Paid interns, though likely covered by the pertinent leave laws, are unlikely to satisfy the requirements to be entitled to leave. For example, under the FMLA, an individual must work 1,280 hours in the prior year to be eligible for the leave provided by the act. It is highly unlikely that an intern would have worked the requisite number of hours and therefore would not be entitled to such leave. Applicable state laws generally have similar requirements.
Accordingly, interns, both paid and unpaid, should look to the employer’s policies to determine if they are eligible for sick time or unpaid leave and to determine how any such leave is provided.
From a college standpoint, there is generally no legal requirement to provide interns with paid leave from an internship at a third-party location.
The final issue we address here is the use of employment agreements with student interns. Although it is not a standard practice across industries or the country, some employers do require interns to sign some form of an employment agreement at the commencement of the internship. Such agreements may provide the scope of the intern’s duties, along with the inclusion of restrictive covenants. By way of example, restrictive covenants may include noncompete, nonsolicitation, or nondisclosure provisions.

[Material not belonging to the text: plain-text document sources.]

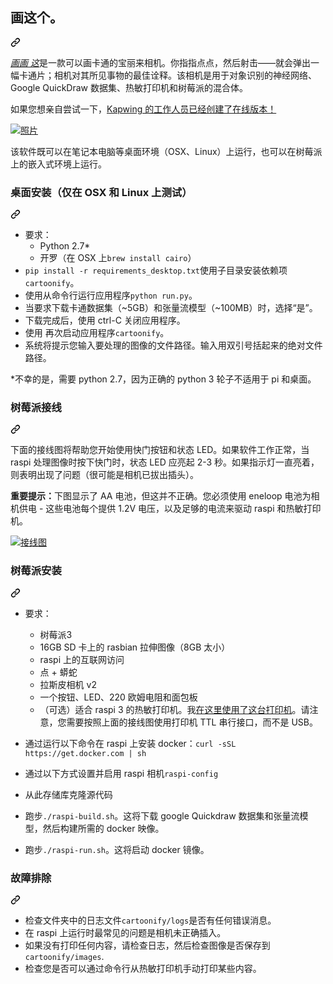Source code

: <div class="Box-sc-g0xbh4-0 bJMeLZ js-snippet-clipboard-copy-unpositioned" data-hpc="true"><article class="markdown-body entry-content container-lg" itemprop="text"><div class="markdown-heading" dir="auto"><h2 tabindex="-1" class="heading-element" dir="auto"><font style="vertical-align: inherit;"><font style="vertical-align: inherit;">画这个。</font></font></h2><a id="user-content-draw-this" class="anchor" aria-label="永久链接：画这个。" href="#draw-this"><svg class="octicon octicon-link" viewBox="0 0 16 16" version="1.1" width="16" height="16" aria-hidden="true"><path d="m7.775 3.275 1.25-1.25a3.5 3.5 0 1 1 4.95 4.95l-2.5 2.5a3.5 3.5 0 0 1-4.95 0 .751.751 0 0 1 .018-1.042.751.751 0 0 1 1.042-.018 1.998 1.998 0 0 0 2.83 0l2.5-2.5a2.002 2.002 0 0 0-2.83-2.83l-1.25 1.25a.751.751 0 0 1-1.042-.018.751.751 0 0 1-.018-1.042Zm-4.69 9.64a1.998 1.998 0 0 0 2.83 0l1.25-1.25a.751.751 0 0 1 1.042.018.751.751 0 0 1 .018 1.042l-1.25 1.25a3.5 3.5 0 1 1-4.95-4.95l2.5-2.5a3.5 3.5 0 0 1 4.95 0 .751.751 0 0 1-.018 1.042.751.751 0 0 1-1.042.018 1.998 1.998 0 0 0-2.83 0l-2.5 2.5a1.998 1.998 0 0 0 0 2.83Z"></path></svg></a></div>
<p dir="auto"><a href="http://danmacnish.com/2018/07/01/draw-this/" rel="nofollow"><em><font style="vertical-align: inherit;"><font style="vertical-align: inherit;">画画 这</font></font></em></a><font style="vertical-align: inherit;"><font style="vertical-align: inherit;">是一款可以画卡通的宝丽来相机。你指指点点，然后射击——就会弹出一幅卡通片；相机对其所见事物的最佳诠释。该相机是用于对象识别的神经网络、Google QuickDraw 数据集、热敏打印机和树莓派的混合体。</font></font></p>
<p dir="auto"><font style="vertical-align: inherit;"><font style="vertical-align: inherit;">如果您想亲自尝试一下，</font></font><a href="https://www.kapwing.com/cartoonify" rel="nofollow"><font style="vertical-align: inherit;"><font style="vertical-align: inherit;">Kapwing 的工作人员已经创建了在线版本！</font></font></a></p>
<p dir="auto"><a target="_blank" rel="noopener noreferrer" href="https://github.com/danmacnish/cartoonify/blob/master/photos/raspi-camera-cartoons.jpg"><img src="https://github.com/danmacnish/cartoonify/raw/master/photos/raspi-camera-cartoons.jpg" alt="照片" style="max-width: 100%;"></a></p>
<p dir="auto"><font style="vertical-align: inherit;"><font style="vertical-align: inherit;">该软件既可以在笔记本电脑等桌面环境（OSX、Linux）上运行，也可以在树莓派上的嵌入式环境上运行。</font></font></p>
<div class="markdown-heading" dir="auto"><h3 tabindex="-1" class="heading-element" dir="auto"><font style="vertical-align: inherit;"><font style="vertical-align: inherit;">桌面安装（仅在 OSX 和 Linux 上测试）</font></font></h3><a id="user-content-desktop-installation-only-tested-on-osx-and-linux" class="anchor" aria-label="永久链接：桌面安装（仅在 OSX 和 Linux 上测试）" href="#desktop-installation-only-tested-on-osx-and-linux"><svg class="octicon octicon-link" viewBox="0 0 16 16" version="1.1" width="16" height="16" aria-hidden="true"><path d="m7.775 3.275 1.25-1.25a3.5 3.5 0 1 1 4.95 4.95l-2.5 2.5a3.5 3.5 0 0 1-4.95 0 .751.751 0 0 1 .018-1.042.751.751 0 0 1 1.042-.018 1.998 1.998 0 0 0 2.83 0l2.5-2.5a2.002 2.002 0 0 0-2.83-2.83l-1.25 1.25a.751.751 0 0 1-1.042-.018.751.751 0 0 1-.018-1.042Zm-4.69 9.64a1.998 1.998 0 0 0 2.83 0l1.25-1.25a.751.751 0 0 1 1.042.018.751.751 0 0 1 .018 1.042l-1.25 1.25a3.5 3.5 0 1 1-4.95-4.95l2.5-2.5a3.5 3.5 0 0 1 4.95 0 .751.751 0 0 1-.018 1.042.751.751 0 0 1-1.042.018 1.998 1.998 0 0 0-2.83 0l-2.5 2.5a1.998 1.998 0 0 0 0 2.83Z"></path></svg></a></div>
<ul dir="auto">
<li><font style="vertical-align: inherit;"><font style="vertical-align: inherit;">要求：
</font></font><ul dir="auto">
<li><font style="vertical-align: inherit;"><font style="vertical-align: inherit;">Python 2.7*</font></font></li>
<li><font style="vertical-align: inherit;"><font style="vertical-align: inherit;">开罗（在 OSX 上</font></font><code>brew install cairo</code><font style="vertical-align: inherit;"><font style="vertical-align: inherit;">）</font></font></li>
</ul>
</li>
<li><font style="vertical-align: inherit;"></font><code>pip install -r requirements_desktop.txt</code><font style="vertical-align: inherit;"><font style="vertical-align: inherit;">使用子目录</font><font style="vertical-align: inherit;">安装依赖项</font></font><code>cartoonify</code><font style="vertical-align: inherit;"><font style="vertical-align: inherit;">。</font></font></li>
<li><font style="vertical-align: inherit;"><font style="vertical-align: inherit;">使用从命令行运行应用程序</font></font><code>python run.py</code><font style="vertical-align: inherit;"><font style="vertical-align: inherit;">。</font></font></li>
<li><font style="vertical-align: inherit;"><font style="vertical-align: inherit;">当要求下载卡通数据集（~5GB）和张量流模型（~100MB）时，选择“是”。</font></font></li>
<li><font style="vertical-align: inherit;"><font style="vertical-align: inherit;">下载完成后，使用 ctrl-C 关闭应用程序。</font></font></li>
<li><font style="vertical-align: inherit;"><font style="vertical-align: inherit;">使用 再次启动应用程序</font></font><code>cartoonify</code><font style="vertical-align: inherit;"><font style="vertical-align: inherit;">。</font></font></li>
<li><font style="vertical-align: inherit;"><font style="vertical-align: inherit;">系统将提示您输入要处理的图像的文件路径。输入用双引号括起来的绝对文件路径。</font></font></li>
</ul>
<p dir="auto"><font style="vertical-align: inherit;"><font style="vertical-align: inherit;">*不幸的是，需要 python 2.7，因为正确的 python 3 轮子不适用于 pi 和桌面。</font></font></p>
<div class="markdown-heading" dir="auto"><h3 tabindex="-1" class="heading-element" dir="auto"><font style="vertical-align: inherit;"><font style="vertical-align: inherit;">树莓派接线</font></font></h3><a id="user-content-raspberry-pi-wiring" class="anchor" aria-label="永久链接：树莓派接线" href="#raspberry-pi-wiring"><svg class="octicon octicon-link" viewBox="0 0 16 16" version="1.1" width="16" height="16" aria-hidden="true"><path d="m7.775 3.275 1.25-1.25a3.5 3.5 0 1 1 4.95 4.95l-2.5 2.5a3.5 3.5 0 0 1-4.95 0 .751.751 0 0 1 .018-1.042.751.751 0 0 1 1.042-.018 1.998 1.998 0 0 0 2.83 0l2.5-2.5a2.002 2.002 0 0 0-2.83-2.83l-1.25 1.25a.751.751 0 0 1-1.042-.018.751.751 0 0 1-.018-1.042Zm-4.69 9.64a1.998 1.998 0 0 0 2.83 0l1.25-1.25a.751.751 0 0 1 1.042.018.751.751 0 0 1 .018 1.042l-1.25 1.25a3.5 3.5 0 1 1-4.95-4.95l2.5-2.5a3.5 3.5 0 0 1 4.95 0 .751.751 0 0 1-.018 1.042.751.751 0 0 1-1.042.018 1.998 1.998 0 0 0-2.83 0l-2.5 2.5a1.998 1.998 0 0 0 0 2.83Z"></path></svg></a></div>
<p dir="auto"><font style="vertical-align: inherit;"><font style="vertical-align: inherit;">下面的接线图将帮助您开始使用快门按钮和状态 LED。如果软件工作正常，当 raspi 处理图像时按下快门时，状态 LED 应亮起 2-3 秒。如果指示灯一直亮着，则表明出现了问题（很可能是相机已拔出插头）。</font></font></p>
<p dir="auto"><strong><font style="vertical-align: inherit;"><font style="vertical-align: inherit;">重要提示：</font></font></strong><font style="vertical-align: inherit;"><font style="vertical-align: inherit;">下图显示了 AA 电池，但这并不正确。您必须使用 eneloop 电池为相机供电 - 这些电池每个提供 1.2V 电压，以及足够的电流来驱动 raspi 和热敏打印机。</font></font></p>
<p dir="auto"><a target="_blank" rel="noopener noreferrer" href="/danmacnish/cartoonify/blob/master/schematics/cartoon_camera_schematic_bb.png"><img src="/danmacnish/cartoonify/raw/master/schematics/cartoon_camera_schematic_bb.png" alt="接线图" style="max-width: 100%;"></a></p>
<div class="markdown-heading" dir="auto"><h3 tabindex="-1" class="heading-element" dir="auto"><font style="vertical-align: inherit;"><font style="vertical-align: inherit;">树莓派安装</font></font></h3><a id="user-content-raspberry-pi-installation" class="anchor" aria-label="永久链接：树莓派安装" href="#raspberry-pi-installation"><svg class="octicon octicon-link" viewBox="0 0 16 16" version="1.1" width="16" height="16" aria-hidden="true"><path d="m7.775 3.275 1.25-1.25a3.5 3.5 0 1 1 4.95 4.95l-2.5 2.5a3.5 3.5 0 0 1-4.95 0 .751.751 0 0 1 .018-1.042.751.751 0 0 1 1.042-.018 1.998 1.998 0 0 0 2.83 0l2.5-2.5a2.002 2.002 0 0 0-2.83-2.83l-1.25 1.25a.751.751 0 0 1-1.042-.018.751.751 0 0 1-.018-1.042Zm-4.69 9.64a1.998 1.998 0 0 0 2.83 0l1.25-1.25a.751.751 0 0 1 1.042.018.751.751 0 0 1 .018 1.042l-1.25 1.25a3.5 3.5 0 1 1-4.95-4.95l2.5-2.5a3.5 3.5 0 0 1 4.95 0 .751.751 0 0 1-.018 1.042.751.751 0 0 1-1.042.018 1.998 1.998 0 0 0-2.83 0l-2.5 2.5a1.998 1.998 0 0 0 0 2.83Z"></path></svg></a></div>
<ul dir="auto">
<li>
<p dir="auto"><font style="vertical-align: inherit;"><font style="vertical-align: inherit;">要求：</font></font></p>
<ul dir="auto">
<li><font style="vertical-align: inherit;"><font style="vertical-align: inherit;">树莓派3</font></font></li>
<li><font style="vertical-align: inherit;"><font style="vertical-align: inherit;">16GB SD 卡上的 rasbian 拉伸图像（8GB 太小）</font></font></li>
<li><font style="vertical-align: inherit;"><font style="vertical-align: inherit;">raspi 上的互联网访问</font></font></li>
<li><font style="vertical-align: inherit;"><font style="vertical-align: inherit;">点 + 蟒蛇</font></font></li>
<li><font style="vertical-align: inherit;"><font style="vertical-align: inherit;">拉斯皮相机 v2</font></font></li>
<li><font style="vertical-align: inherit;"><font style="vertical-align: inherit;">一个按钮、LED、220 欧姆电阻和面包板</font></font></li>
<li><font style="vertical-align: inherit;"><font style="vertical-align: inherit;">（可选）适合 raspi 3 的热敏打印机。我</font></font><a href="https://www.adafruit.com/product/2751" rel="nofollow"><font style="vertical-align: inherit;"><font style="vertical-align: inherit;">在这里使用了这台打印机</font></font></a><font style="vertical-align: inherit;"><font style="vertical-align: inherit;">。请注意，您需要按照上面的接线图使用打印机 TTL 串行接口，而不是 USB。</font></font></li>
</ul>
</li>
<li>
<p dir="auto"><font style="vertical-align: inherit;"><font style="vertical-align: inherit;">通过运行以下命令在 raspi 上安装 docker：</font></font><code>curl -sSL https://get.docker.com | sh</code></p>
</li>
<li>
<p dir="auto"><font style="vertical-align: inherit;"><font style="vertical-align: inherit;">通过以下方式设置并启用 raspi 相机</font></font><code>raspi-config</code></p>
</li>
<li>
<p dir="auto"><font style="vertical-align: inherit;"><font style="vertical-align: inherit;">从此存储库克隆源代码</font></font></p>
</li>
<li>
<p dir="auto"><font style="vertical-align: inherit;"><font style="vertical-align: inherit;">跑步</font></font><code>./raspi-build.sh</code><font style="vertical-align: inherit;"><font style="vertical-align: inherit;">。这将下载 google Quickdraw 数据集和张量流模型，然后构建所需的 docker 映像。</font></font></p>
</li>
<li>
<p dir="auto"><font style="vertical-align: inherit;"><font style="vertical-align: inherit;">跑步</font></font><code>./raspi-run.sh</code><font style="vertical-align: inherit;"><font style="vertical-align: inherit;">。这将启动 docker 镜像。</font></font></p>
</li>
</ul>
<div class="markdown-heading" dir="auto"><h3 tabindex="-1" class="heading-element" dir="auto"><font style="vertical-align: inherit;"><font style="vertical-align: inherit;">故障排除</font></font></h3><a id="user-content-troubleshooting" class="anchor" aria-label="永久链接：故障排除" href="#troubleshooting"><svg class="octicon octicon-link" viewBox="0 0 16 16" version="1.1" width="16" height="16" aria-hidden="true"><path d="m7.775 3.275 1.25-1.25a3.5 3.5 0 1 1 4.95 4.95l-2.5 2.5a3.5 3.5 0 0 1-4.95 0 .751.751 0 0 1 .018-1.042.751.751 0 0 1 1.042-.018 1.998 1.998 0 0 0 2.83 0l2.5-2.5a2.002 2.002 0 0 0-2.83-2.83l-1.25 1.25a.751.751 0 0 1-1.042-.018.751.751 0 0 1-.018-1.042Zm-4.69 9.64a1.998 1.998 0 0 0 2.83 0l1.25-1.25a.751.751 0 0 1 1.042.018.751.751 0 0 1 .018 1.042l-1.25 1.25a3.5 3.5 0 1 1-4.95-4.95l2.5-2.5a3.5 3.5 0 0 1 4.95 0 .751.751 0 0 1-.018 1.042.751.751 0 0 1-1.042.018 1.998 1.998 0 0 0-2.83 0l-2.5 2.5a1.998 1.998 0 0 0 0 2.83Z"></path></svg></a></div>
<ul dir="auto">
<li><font style="vertical-align: inherit;"><font style="vertical-align: inherit;">检查文件夹中的日志文件</font></font><code>cartoonify/logs</code><font style="vertical-align: inherit;"><font style="vertical-align: inherit;">是否有任何错误消息。</font></font></li>
<li><font style="vertical-align: inherit;"><font style="vertical-align: inherit;">在 raspi 上运行时最常见的问题是相机未正确插入。</font></font></li>
<li><font style="vertical-align: inherit;"><font style="vertical-align: inherit;">如果没有打印任何内容，请检查日志，然后检查图像是否保存到</font></font><code>cartoonify/images</code><font style="vertical-align: inherit;"><font style="vertical-align: inherit;">.</font></font></li>
<li><font style="vertical-align: inherit;"><font style="vertical-align: inherit;">检查您是否可以通过命令行从热敏打印机手动打印某些内容。</font></font></li>
</ul>
</article></div>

The requirements for valid restrictive covenants vary by state. For example, in California, noncompete and nonsolicitation agreements are per se illegal. In other states, the provisions need to meet stringent tests to be enforceable. If an employer presents an intern with an employment agreement, the intern should have an attorney, or at a minimum, career services review the agreement and discuss any concerns.

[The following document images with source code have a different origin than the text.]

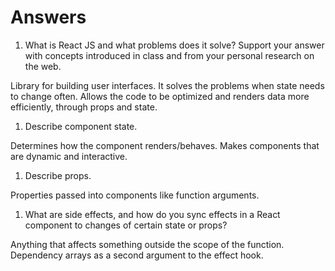 # Answers

1. What is React JS and what problems does it solve? Support your answer with concepts introduced in class and from your personal research on the web.

Library for building user interfaces. It solves the problems when state needs to change often. Allows the code to be optimized and renders data more efficiently, through props and state.

1. Describe component state.

Determines how the component renders/behaves. Makes components that are dynamic and interactive.

1. Describe props.

Properties passed into components like function arguments. 

1. What are side effects, and how do you sync effects in a React component to changes of certain state or props?

Anything that affects something outside the scope of the function. Dependency arrays as a second argument to the effect hook. 
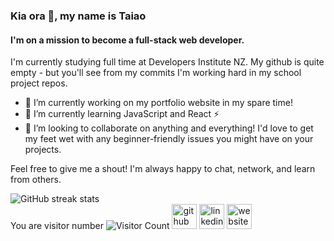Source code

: ### Kia ora 👋, my name is Taiao
#### I'm on a mission to become a full-stack web developer.

I'm currently studying full time at Developers Institute NZ. My github is quite empty - but you'll see from my commits I'm working hard in my school project repos.

- 🔭 I’m currently working on my portfolio website in my spare time! 
- 🌱 I’m currently learning JavaScript and React ⚡ 
- 👯 I’m looking to collaborate on anything and everything! I'd love to get my feet wet with any beginner-friendly issues you might have on your projects. 

Feel free to give me a shout! I'm always happy to chat, network, and learn from others.


![GitHub streak stats](https://streak-stats.demolab.com/?user=flowtyf)  
You are visitor number ![Visitor Count](https://profile-counter.glitch.me/flowtyf/count.svg)
[<img src='https://cdn.jsdelivr.net/npm/simple-icons@3.0.1/icons/github.svg' alt='github' height='40'>](https://github.com/flowtyf)  [<img src='https://cdn.jsdelivr.net/npm/simple-icons@3.0.1/icons/linkedin.svg' alt='linkedin' height='40'>](https://www.linkedin.com/in/taiaokawiti/)  [<img src='https://cdn.jsdelivr.net/npm/simple-icons@3.0.1/icons/icloud.svg' alt='website' height='40'>](taiao.dev)  


<!--
**flowtyf/flowtyf** is a ✨ _special_ ✨ repository because its `README.md` (this file) appears on your GitHub profile.

Here are some ideas to get you started:

- 🔭 I’m currently working on ...
- 🌱 I’m currently learning ...
- 👯 I’m looking to collaborate on ...
- 🤔 I’m looking for help with ...
- 💬 Ask me about ...
- 📫 How to reach me: ...
- 😄 Pronouns: ...
- ⚡ Fun fact: ...
-->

Employers must be mindful that even if restrictive covenants are permissible in their state, it is highly unlikely a court will deem certain provisions necessary when it relates to an intern. In this regard, noncompete provisions, which prohibit an individual from working in a designated industry for an identified period of time, are unlikely to be enforced against an intern. Similarly, nonsolicitation of customer provisions, which prohibit an individual from doing business with identified customers for a period of time, may not be necessary for an intern, unless an employer can demonstrate that the intern had significant contact or exposure to clients during the internship.

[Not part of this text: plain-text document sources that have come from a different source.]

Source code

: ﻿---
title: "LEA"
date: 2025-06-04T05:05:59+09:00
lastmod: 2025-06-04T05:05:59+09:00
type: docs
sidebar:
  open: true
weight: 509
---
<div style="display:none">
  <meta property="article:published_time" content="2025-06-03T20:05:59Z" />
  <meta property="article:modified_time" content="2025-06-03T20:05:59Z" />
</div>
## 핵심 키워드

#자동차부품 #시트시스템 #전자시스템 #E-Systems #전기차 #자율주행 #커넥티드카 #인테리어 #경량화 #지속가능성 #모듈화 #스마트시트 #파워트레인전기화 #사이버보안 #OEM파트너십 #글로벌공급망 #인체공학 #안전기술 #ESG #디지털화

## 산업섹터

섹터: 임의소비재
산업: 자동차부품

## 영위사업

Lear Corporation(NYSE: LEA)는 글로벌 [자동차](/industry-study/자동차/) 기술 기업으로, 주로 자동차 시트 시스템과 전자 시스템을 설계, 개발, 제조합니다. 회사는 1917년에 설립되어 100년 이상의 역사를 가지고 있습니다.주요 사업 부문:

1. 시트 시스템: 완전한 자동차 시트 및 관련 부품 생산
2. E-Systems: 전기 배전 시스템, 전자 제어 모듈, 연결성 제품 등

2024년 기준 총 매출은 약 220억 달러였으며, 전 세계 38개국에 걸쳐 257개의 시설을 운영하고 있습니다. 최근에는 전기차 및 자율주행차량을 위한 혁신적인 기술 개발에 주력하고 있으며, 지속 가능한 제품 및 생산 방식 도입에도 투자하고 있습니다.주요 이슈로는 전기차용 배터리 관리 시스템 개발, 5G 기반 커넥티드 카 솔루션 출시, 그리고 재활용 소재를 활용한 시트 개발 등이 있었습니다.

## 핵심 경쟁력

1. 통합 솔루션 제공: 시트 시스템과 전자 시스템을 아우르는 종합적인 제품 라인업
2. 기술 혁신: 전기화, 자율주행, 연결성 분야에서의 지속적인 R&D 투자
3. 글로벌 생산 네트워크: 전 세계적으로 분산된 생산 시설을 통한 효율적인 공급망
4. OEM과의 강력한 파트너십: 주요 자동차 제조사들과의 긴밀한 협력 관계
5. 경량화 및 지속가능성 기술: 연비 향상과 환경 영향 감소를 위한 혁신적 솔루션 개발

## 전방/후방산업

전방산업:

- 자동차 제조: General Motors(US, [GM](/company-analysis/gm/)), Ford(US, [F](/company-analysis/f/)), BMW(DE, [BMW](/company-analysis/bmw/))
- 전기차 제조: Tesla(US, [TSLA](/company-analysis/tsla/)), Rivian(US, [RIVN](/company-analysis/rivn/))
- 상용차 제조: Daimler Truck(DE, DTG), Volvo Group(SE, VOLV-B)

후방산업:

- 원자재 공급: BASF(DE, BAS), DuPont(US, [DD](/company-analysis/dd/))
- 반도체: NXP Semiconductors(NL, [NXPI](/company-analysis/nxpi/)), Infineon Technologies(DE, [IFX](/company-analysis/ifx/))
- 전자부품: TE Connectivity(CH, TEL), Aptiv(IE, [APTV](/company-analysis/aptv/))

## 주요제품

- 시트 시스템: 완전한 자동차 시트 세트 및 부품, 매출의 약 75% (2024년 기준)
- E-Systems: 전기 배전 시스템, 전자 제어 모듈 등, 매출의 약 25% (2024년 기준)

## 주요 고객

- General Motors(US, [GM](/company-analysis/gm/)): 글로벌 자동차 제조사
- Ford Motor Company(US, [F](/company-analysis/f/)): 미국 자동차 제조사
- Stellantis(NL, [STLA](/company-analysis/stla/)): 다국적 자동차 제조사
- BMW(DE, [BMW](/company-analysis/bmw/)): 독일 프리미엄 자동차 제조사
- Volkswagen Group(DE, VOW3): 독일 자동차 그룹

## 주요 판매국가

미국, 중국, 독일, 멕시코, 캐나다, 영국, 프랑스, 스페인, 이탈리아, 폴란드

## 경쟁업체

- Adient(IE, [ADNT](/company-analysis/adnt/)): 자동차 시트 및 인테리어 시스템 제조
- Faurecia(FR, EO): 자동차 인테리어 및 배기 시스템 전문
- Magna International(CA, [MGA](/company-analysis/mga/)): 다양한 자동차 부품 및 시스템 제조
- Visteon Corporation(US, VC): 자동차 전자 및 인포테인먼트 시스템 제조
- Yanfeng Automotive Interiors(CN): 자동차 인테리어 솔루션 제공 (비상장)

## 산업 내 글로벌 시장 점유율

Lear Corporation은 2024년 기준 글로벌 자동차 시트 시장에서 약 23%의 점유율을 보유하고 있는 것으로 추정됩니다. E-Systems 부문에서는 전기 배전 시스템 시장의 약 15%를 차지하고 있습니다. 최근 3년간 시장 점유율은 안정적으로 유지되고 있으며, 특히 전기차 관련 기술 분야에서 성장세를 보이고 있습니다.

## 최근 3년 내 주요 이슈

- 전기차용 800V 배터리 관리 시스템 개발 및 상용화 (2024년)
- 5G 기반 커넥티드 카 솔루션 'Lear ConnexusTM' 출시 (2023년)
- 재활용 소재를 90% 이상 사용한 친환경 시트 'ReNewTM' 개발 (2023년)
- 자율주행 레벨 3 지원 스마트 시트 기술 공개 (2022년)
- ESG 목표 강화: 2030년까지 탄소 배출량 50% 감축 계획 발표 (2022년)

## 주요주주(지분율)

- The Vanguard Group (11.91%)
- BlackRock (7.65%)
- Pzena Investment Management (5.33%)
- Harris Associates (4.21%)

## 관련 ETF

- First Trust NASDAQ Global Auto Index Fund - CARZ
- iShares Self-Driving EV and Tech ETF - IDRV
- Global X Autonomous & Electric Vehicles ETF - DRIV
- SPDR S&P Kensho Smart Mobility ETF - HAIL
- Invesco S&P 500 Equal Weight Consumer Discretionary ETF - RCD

Conversely, a nondisclosure agreement may not only be enforceable against an intern, but organizations would be advised to have interns execute such a document, depending on their role within the organization. A nondisclosure agreement prohibits an employee or intern from disclosing an organization’s confidential and/or proprietary information to third parties during both the tenure of employment and after termination. As such, the individual agrees not to reveal anything the company considers confidential, e.g., customer lists or research and development plans. Unlike other forms of restrictive covenants, a nondisclosure agreement does not restrict an individual’s ability to obtain work upon the termination of employment, but merely protects an employer’s proprietary information.
As interns may be provided with unlimited access to an employer’s business, a company may have an intern sign a nondisclosure agreement to protect its interests. In general, it is recommended that employers have interns sign such agreements during an intern orientation period and thoroughly explain the document to them prior to execution. Provided the nondisclosure agreement is not overly broad and is explained to an intern prior to execution, a court will likely find such an agreement valid.
As we have noted, there are significant potential issues for internships if they are handled improperly. If handled properly and in accordance with the law, however, internships can provide the student with valuable knowledge and experience and provide the business with access to potential employees of the future.